Pictures paired with source code:
◇ ◇ ◇

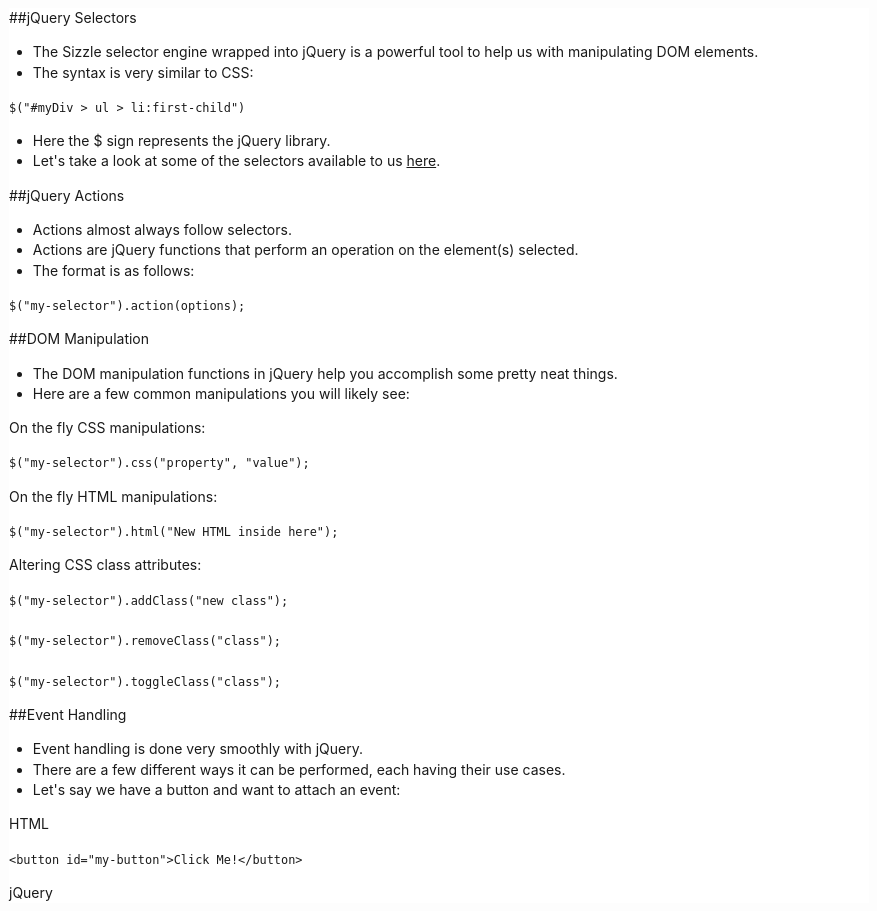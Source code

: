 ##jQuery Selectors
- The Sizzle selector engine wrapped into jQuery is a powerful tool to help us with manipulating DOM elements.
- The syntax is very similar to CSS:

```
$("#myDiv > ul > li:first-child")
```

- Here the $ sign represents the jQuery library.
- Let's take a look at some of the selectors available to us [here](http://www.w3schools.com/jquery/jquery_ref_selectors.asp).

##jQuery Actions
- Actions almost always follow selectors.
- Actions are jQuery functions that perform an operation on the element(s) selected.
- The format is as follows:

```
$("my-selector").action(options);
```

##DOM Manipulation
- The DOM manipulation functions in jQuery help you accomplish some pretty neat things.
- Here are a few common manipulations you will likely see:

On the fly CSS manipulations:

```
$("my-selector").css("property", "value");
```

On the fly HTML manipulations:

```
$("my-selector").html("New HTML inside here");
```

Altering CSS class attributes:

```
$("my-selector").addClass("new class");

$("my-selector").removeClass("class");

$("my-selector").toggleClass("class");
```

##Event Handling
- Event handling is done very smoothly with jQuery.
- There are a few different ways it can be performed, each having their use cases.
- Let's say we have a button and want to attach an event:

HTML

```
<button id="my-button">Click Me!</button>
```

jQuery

◇ ◇ ◇

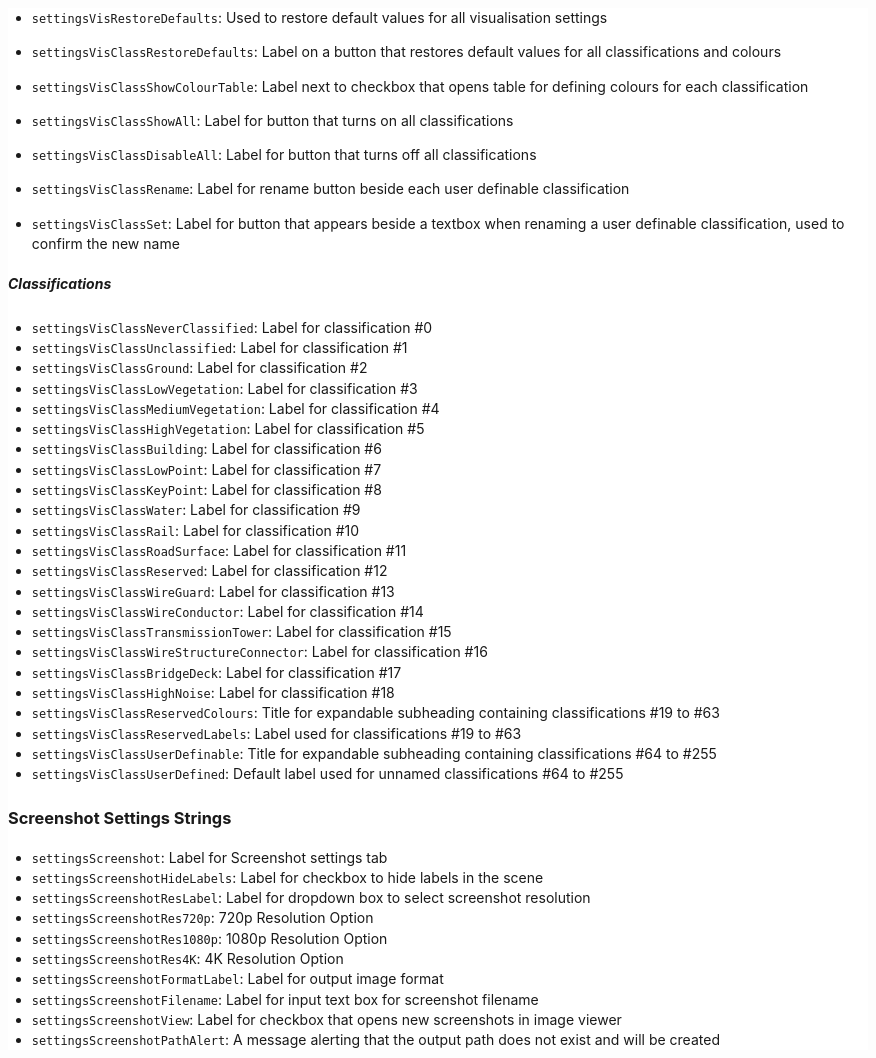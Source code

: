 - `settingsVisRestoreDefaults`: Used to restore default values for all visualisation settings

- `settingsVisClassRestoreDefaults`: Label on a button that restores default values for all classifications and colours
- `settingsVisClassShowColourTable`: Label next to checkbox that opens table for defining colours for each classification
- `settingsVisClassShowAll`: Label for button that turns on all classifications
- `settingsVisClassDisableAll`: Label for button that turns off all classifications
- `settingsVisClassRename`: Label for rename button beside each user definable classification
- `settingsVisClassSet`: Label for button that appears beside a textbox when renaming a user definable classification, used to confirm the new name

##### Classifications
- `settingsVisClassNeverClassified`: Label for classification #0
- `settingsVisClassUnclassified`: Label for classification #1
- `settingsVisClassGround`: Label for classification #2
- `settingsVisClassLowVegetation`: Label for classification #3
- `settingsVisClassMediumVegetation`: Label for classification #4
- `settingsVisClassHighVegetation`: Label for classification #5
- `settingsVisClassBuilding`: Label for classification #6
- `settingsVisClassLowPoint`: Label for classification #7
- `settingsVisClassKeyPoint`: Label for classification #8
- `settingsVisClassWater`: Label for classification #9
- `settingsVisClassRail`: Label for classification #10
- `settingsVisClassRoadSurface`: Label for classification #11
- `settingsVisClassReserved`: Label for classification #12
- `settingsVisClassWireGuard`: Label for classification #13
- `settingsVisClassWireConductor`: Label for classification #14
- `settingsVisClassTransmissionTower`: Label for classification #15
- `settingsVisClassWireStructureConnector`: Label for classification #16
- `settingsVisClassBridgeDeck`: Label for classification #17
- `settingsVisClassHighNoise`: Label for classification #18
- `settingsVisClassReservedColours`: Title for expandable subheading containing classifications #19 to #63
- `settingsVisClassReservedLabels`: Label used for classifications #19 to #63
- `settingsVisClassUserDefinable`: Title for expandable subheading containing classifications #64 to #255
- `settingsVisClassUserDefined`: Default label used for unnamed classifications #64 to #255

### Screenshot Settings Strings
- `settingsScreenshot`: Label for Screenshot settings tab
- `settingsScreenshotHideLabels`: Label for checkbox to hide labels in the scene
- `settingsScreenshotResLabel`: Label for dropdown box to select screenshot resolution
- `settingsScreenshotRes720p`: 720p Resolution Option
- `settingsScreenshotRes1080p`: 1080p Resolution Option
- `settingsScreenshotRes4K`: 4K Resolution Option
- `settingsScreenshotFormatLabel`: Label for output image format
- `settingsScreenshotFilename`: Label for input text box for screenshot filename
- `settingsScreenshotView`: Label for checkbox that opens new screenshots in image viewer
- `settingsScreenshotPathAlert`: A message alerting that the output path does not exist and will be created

◇ ◇ ◇

- _Your objective_
From the records above, extract exactly and only the lines that begin at the line with "off all classifications" and stop after the line with "for classification #12".

- _Exercise response_
- `settingsVisClassDisableAll`: Label for button that turns off all classifications
- `settingsVisClassRename`: Label for rename button beside each user definable classification
- `settingsVisClassSet`: Label for button that appears beside a textbox when renaming a user definable classification, used to confirm the new name

##### Classifications
- `settingsVisClassNeverClassified`: Label for classification #0
- `settingsVisClassUnclassified`: Label for classification #1
- `settingsVisClassGround`: Label for classification #2
- `settingsVisClassLowVegetation`: Label for classification #3
- `settingsVisClassMediumVegetation`: Label for classification #4
- `settingsVisClassHighVegetation`: Label for classification #5
- `settingsVisClassBuilding`: Label for classification #6
- `settingsVisClassLowPoint`: Label for classification #7
- `settingsVisClassKeyPoint`: Label for classification #8
- `settingsVisClassWater`: Label for classification #9
- `settingsVisClassRail`: Label for classification #10
- `settingsVisClassRoadSurface`: Label for classification #11
- `settingsVisClassReserved`: Label for classification #12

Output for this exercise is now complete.